Uno de los decanos del claustro académico del Centro de Investigación y Docencia Económicas (CIDE) dice que, si se compara con las dimensiones de otras instituciones de educación superior del país, esa casa de estudios es como un pequeño ratón. Durante las últimas semanas, el gobierno federal originó un conflicto en esa comunidad, el cual crece como bola de nieve.

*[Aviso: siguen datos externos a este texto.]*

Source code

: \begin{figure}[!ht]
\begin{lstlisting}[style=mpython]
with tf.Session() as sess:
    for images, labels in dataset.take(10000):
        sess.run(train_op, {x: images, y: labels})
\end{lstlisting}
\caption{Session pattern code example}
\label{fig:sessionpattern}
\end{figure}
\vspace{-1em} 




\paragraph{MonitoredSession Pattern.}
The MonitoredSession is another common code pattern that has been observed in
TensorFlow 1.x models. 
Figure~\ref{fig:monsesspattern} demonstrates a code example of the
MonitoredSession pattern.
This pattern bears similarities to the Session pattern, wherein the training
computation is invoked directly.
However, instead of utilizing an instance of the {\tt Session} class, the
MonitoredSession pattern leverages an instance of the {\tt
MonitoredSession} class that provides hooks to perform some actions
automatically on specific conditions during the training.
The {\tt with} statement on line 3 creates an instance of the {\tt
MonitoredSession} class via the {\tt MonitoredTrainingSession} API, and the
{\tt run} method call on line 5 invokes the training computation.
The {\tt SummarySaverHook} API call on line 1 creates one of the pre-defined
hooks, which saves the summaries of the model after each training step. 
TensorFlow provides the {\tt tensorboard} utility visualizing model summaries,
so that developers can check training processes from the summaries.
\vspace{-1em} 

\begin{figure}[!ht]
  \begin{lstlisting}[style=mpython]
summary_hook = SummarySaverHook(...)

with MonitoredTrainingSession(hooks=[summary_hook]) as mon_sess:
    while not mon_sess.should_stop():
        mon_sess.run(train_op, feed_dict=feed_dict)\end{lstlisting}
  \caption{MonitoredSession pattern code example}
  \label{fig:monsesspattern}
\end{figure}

Eso ocasionó que el roedor alzara la voz y se ha escuchado como un rugido que concitó el apoyo de universidades públicas y privadas de México y el mundo, así como el de dos premios Nobel, preocupados por lo que ahí ocurre.

Aparentemente el problema que derivó en la toma de las instalaciones del CIDE, desde el 29 de noviembre pasado, inició por la accidentada designación de su nuevo director general, José Antonio Romero Tellaeche, violando los procedimientos que marcan las normas internas.

Sin embargo, desde hace meses esa institución ha sido objeto de la animadversión del presidente, Andrés Manuel López Obrador, quien lo ha descalificado públicamente, de manera reiterada, a pesar de que parte de esa comunidad simpatizaba con él, al menos hasta que inició su gobierno.

Al igual que en otros centros de educación superior, López Obrador ha perdido seguidores. Así lo refleja una encuesta de Buendía & Márquez, publicada por El Universal el 26 de noviembre pasado, según la cual, en febrero de 2019, 65% de la población con estudios universitarios o más, aprobaba su gestión y, para noviembre de 2021, bajó a solo 8 por ciento.

El 18 de agosto de 2021, el presidente acusó al CIDE de formar cuadros para el sector privado con financiamiento del gobierno federal. Pero el encono fomentado por el presidente viene de tiempo atrás. El 28 de mayo de 2020, cuando ocurrían manifestaciones de inconformidad por su decisión de recortar el gasto público, dijo que en los tiempos de Porfirio Díaz, fueron los científicos quienes apoyaron la dictadura.

Durante las últimas semanas aseguró que el CIDE, al igual que la UNAM, “se derechizó”.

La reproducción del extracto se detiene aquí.